So to start our legal careers on the right foot, we need to start law school on the right foot. We need to center wellness in our lives, and we need to learn to privilege ourselves over our work. We need to practice self care. These are 5 ways we might start.

1. Acknowledge that your psychological health matters, and put your well-being at a premium.

Nothing else I’m going to say here matters unless you buy in to the fundamental premise that you have to be psychologically and emotionally healthy to be successful: you have to believe self care matters. Our society has a troubling tendency to say “it’s all in your head” and brush off mental health. We would never say just “walk it off” if you broke your leg or that you’re “just having a bad day” after you’ve been in a car accident; but if you’re depressed or unhappy, we hear all the time that it’s “just a bad day” and we should “walk it off” and get over it. But that’s not a solution.

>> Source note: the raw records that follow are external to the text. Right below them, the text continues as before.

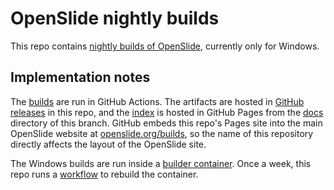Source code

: # OpenSlide nightly builds

This repo contains [nightly builds of OpenSlide][builds], currently only for
Windows.

## Implementation notes

The [builds][workflow] are run in GitHub Actions.  The artifacts are hosted
in [GitHub releases][releases] in this repo, and the [index][builds] is
hosted in GitHub Pages from the [docs](docs) directory of this branch.
GitHub embeds this repo's Pages site into the main OpenSlide website at
[openslide.org/builds](https://openslide.org/builds/), so the name of this
repository directly affects the layout of the OpenSlide site.

The Windows builds are run inside a [builder container][container].  Once a
week, this repo runs a [workflow][workflow-container] to rebuild the
container.

[builds]: https://openslide.org/builds/windows/
[container]: https://github.com/openslide/openslide-winbuild/pkgs/container/winbuild-builder
[releases]: https://github.com/openslide/builds/releases/
[workflow]: https://github.com/openslide/builds/actions/workflows/winbuild.yml
[workflow-container]: https://github.com/openslide/builds/actions/workflows/winbuild-container.yml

Instead, we need to practice what psychologist Guy Winch calls “emotional first aid.” We have to admit that our emotional pain matters, acknowledge that our psychological well-being affects every aspect of our lives, and then take positive action to care for ourselves. Winch’s TED Talk explains:

And if emotional health for the sake of emotional health doesn’t do it for you, remember also that 75% of your job successes are predicted by your optimism, social support, and ability to cope with stress— with your psychological well-being. Your brain is 31% more productive when positive than when it is negative, neutral, or stressed. In other words, we are more successful when we are happier. Learn more about the Happiness Advantage in this TED Talk:

2. Eat food— real food.

It may sound trite because (1) we’ve been hearing about eating our vegetables since we were in high-chairs and bibs, so “duh” we should eat food; but (2) who has the time or the money to eat actual, healthy food? And listen, that objection is me. I have a horrible tendency to go months without grocery shopping, to grab popcorn or chips instead of a meal, and to read “just one more page” instead of cook myself food. I fully acknowledge that this is an aspect of self care I really struggle with. But it’s also one in which I’m trying to get better because I know it will make me a better student if I’m not half-distracted by a growling stomach or half-hyper with too much sugar and caffeine or half-pained at a tummy ache.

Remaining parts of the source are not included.